India experienced a decline in both crude oil and natural gas production during the 2024-25 fiscal year. Crude oil output fell by 2.5% year-on-year to 26.5 million metric tonnes (MMT), marking a decade-long trend of decreasing production. Natural gas production also saw a 1% decrease to 36.1 billion cubic meters, reversing a three-year growth period fueled by Reliance Industries' KG Basin fields.

Reasons for the Decline

The decrease is attributed to the natural decline of mature oil fields, many of which were discovered decades ago. While technological interventions have been used to slow this decline, substantial new discoveries are needed to boost overall production. A lack of significant new discoveries in oil and gas in recent years has compounded the problem.

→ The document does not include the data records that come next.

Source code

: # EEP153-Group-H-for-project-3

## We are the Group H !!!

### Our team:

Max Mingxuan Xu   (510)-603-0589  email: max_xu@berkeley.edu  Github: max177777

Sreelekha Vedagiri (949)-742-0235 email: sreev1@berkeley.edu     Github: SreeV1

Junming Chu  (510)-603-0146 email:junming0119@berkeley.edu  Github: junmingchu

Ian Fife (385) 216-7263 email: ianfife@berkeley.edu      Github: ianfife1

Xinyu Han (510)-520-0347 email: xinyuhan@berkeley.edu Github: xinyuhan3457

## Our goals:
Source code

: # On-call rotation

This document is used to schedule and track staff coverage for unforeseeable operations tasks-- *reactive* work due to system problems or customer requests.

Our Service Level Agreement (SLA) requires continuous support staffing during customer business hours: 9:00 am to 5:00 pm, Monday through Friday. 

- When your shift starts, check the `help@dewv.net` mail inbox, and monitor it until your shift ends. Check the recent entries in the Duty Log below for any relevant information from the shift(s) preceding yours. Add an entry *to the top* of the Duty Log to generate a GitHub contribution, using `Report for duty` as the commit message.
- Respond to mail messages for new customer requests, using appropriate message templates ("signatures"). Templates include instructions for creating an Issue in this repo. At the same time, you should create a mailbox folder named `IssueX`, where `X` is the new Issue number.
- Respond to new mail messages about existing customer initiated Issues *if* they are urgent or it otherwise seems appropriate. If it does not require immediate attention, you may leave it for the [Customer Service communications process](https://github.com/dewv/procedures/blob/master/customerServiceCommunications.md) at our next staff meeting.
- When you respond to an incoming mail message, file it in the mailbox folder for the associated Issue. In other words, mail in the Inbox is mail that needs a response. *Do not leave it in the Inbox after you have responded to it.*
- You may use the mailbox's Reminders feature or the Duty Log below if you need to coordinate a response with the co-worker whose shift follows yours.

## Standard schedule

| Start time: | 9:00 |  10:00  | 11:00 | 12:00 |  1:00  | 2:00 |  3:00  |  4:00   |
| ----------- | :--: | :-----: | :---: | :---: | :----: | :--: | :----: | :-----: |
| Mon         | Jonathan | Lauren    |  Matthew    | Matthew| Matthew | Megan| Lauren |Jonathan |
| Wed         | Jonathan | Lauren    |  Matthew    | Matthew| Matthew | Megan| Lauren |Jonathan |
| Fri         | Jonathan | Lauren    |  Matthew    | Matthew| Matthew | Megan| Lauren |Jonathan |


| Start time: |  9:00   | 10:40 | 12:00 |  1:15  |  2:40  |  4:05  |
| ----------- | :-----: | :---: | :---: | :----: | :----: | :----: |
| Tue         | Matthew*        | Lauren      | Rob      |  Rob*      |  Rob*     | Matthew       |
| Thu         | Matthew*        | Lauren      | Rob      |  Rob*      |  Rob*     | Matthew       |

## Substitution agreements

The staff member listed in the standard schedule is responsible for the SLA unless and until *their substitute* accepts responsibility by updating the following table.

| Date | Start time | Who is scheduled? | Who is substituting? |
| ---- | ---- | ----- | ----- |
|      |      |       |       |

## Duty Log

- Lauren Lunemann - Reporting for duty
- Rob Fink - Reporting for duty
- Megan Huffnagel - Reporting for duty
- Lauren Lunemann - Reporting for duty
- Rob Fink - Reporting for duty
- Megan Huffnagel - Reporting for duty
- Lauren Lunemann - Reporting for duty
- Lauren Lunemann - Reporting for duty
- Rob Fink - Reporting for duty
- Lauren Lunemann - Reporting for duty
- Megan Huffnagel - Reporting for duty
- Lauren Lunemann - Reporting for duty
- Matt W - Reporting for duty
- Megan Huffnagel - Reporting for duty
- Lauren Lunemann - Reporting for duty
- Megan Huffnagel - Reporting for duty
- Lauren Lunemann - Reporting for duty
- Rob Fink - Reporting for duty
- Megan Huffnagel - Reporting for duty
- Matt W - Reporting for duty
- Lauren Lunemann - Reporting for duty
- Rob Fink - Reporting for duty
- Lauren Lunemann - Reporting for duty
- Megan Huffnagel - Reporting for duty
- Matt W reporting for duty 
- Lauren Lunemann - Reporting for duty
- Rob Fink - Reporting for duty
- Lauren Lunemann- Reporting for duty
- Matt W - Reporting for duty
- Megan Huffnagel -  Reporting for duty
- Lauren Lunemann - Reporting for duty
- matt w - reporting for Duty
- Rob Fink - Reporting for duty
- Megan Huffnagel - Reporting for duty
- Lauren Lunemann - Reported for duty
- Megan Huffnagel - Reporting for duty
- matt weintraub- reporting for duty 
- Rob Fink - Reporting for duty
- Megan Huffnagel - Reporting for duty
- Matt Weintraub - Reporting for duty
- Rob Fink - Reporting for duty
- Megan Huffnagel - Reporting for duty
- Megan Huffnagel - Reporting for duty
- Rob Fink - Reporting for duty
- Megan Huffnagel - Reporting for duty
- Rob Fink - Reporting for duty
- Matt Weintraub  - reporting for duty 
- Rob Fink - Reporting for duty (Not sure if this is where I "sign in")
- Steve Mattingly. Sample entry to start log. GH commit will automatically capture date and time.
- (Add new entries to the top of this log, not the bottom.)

Impact of Falling Production

The reduced domestic production has increased India's reliance on energy imports, significantly impacting its import bill. In 2024-25, India imported 88% of its crude oil and 51% of its gas, resulting in a $137 billion expenditure on crude imports (up from $133 billion the previous year) and $15 billion on gas imports (up from $13 billion).

Government Initiatives and Economic Implications

The Indian government hopes that new oilfield regulatory laws will attract foreign investment in exploration, potentially leading to new discoveries. India's consumption of petroleum products also slowed in 2024-25, with growth narrowing to 2% compared to 5% the previous year, primarily due to weaker sales of diesel, naphtha, and bitumen.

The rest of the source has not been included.